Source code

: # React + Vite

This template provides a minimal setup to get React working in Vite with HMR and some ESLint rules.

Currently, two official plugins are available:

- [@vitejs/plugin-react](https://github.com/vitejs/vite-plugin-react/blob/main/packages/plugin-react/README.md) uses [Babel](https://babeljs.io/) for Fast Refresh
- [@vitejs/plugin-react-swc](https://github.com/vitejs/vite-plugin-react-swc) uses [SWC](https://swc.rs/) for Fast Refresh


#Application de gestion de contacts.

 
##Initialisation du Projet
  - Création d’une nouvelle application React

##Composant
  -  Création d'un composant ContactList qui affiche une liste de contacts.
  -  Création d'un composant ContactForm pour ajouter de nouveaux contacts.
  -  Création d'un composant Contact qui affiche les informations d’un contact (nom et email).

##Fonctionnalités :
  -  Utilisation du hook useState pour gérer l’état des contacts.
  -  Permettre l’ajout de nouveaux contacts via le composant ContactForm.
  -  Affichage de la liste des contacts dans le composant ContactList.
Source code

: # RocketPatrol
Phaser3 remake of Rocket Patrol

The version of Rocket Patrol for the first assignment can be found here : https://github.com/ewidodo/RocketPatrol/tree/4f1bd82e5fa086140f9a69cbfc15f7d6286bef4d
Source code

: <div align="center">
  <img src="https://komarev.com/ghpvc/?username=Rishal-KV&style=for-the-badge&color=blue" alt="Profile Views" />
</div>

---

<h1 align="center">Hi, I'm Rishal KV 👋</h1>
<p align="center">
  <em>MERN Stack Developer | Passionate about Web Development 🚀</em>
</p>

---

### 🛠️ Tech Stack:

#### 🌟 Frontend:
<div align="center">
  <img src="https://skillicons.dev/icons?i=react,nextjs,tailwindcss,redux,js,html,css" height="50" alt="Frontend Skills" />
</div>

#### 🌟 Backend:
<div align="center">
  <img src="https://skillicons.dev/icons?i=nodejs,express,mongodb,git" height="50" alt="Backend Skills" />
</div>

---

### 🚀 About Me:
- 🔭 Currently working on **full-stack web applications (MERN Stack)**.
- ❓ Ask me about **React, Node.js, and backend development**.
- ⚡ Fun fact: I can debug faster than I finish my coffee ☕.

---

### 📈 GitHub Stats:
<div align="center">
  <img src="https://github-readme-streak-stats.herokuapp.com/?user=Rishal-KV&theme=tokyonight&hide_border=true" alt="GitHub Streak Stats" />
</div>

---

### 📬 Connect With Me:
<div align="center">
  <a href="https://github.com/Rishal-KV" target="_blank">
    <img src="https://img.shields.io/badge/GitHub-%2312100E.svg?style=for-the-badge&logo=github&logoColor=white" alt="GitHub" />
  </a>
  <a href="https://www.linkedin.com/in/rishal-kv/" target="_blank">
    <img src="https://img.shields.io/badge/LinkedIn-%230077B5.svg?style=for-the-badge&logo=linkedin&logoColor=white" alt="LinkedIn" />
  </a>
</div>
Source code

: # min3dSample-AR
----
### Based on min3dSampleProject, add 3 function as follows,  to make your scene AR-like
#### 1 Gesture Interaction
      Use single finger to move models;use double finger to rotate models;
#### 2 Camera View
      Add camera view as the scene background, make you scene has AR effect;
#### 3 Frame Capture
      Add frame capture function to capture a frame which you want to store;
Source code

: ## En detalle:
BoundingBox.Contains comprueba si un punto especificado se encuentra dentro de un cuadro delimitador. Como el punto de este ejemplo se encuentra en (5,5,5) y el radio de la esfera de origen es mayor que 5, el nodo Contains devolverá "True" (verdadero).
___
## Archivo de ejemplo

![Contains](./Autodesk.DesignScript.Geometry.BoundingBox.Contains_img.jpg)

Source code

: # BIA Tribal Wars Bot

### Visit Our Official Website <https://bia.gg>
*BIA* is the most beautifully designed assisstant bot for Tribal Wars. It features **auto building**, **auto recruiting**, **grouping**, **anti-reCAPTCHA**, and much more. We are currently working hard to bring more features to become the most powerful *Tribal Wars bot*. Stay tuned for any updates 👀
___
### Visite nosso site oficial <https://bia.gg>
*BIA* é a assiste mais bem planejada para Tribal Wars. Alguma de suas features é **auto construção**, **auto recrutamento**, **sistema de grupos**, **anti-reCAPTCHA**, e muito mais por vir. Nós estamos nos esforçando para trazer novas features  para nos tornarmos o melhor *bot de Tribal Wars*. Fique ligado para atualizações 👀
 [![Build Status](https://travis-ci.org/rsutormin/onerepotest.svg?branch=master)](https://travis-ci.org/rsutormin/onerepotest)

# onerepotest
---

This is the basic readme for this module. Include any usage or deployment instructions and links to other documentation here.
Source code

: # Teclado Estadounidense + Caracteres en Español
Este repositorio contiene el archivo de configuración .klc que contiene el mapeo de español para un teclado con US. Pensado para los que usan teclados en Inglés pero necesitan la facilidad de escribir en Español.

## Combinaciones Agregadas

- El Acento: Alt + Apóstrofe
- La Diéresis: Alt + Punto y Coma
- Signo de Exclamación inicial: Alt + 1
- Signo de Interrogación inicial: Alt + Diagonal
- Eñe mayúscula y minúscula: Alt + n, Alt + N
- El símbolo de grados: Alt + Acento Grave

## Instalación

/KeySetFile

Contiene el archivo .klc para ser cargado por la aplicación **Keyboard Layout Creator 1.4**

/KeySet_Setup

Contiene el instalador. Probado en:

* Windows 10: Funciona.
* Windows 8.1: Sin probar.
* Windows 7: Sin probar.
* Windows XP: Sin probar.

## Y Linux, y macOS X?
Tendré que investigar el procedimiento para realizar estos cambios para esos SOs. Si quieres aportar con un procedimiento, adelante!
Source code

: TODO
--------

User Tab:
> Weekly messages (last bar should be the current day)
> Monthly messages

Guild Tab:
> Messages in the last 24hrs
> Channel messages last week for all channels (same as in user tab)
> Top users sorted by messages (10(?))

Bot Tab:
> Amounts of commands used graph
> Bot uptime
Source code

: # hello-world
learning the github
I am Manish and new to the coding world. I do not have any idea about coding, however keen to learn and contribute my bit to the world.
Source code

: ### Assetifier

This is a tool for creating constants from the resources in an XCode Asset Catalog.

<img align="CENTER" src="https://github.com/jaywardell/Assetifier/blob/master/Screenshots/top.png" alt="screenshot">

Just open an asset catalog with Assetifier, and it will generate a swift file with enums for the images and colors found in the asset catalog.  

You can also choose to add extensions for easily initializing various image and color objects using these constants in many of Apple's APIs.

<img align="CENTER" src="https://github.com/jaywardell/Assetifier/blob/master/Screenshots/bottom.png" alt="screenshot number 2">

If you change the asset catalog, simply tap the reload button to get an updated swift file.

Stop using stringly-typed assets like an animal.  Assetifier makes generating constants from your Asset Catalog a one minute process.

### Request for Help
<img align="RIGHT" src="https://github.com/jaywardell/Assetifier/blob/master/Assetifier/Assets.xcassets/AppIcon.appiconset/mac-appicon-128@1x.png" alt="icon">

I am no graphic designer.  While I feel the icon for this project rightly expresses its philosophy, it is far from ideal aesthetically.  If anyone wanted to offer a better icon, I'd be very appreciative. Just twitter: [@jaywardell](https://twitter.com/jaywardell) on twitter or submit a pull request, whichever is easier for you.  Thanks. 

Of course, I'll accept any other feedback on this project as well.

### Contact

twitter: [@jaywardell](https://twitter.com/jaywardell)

##############################

● Problem details
Would you print exactly and only the lines of the material above that run from the line with "## Archivo de ejemplo" through the line with "### Visit Our", both included?

● Reply to the task
## Archivo de ejemplo

![Contains](./Autodesk.DesignScript.Geometry.BoundingBox.Contains_img.jpg)

Source code

: # BIA Tribal Wars Bot

### Visit Our Official Website <https://bia.gg>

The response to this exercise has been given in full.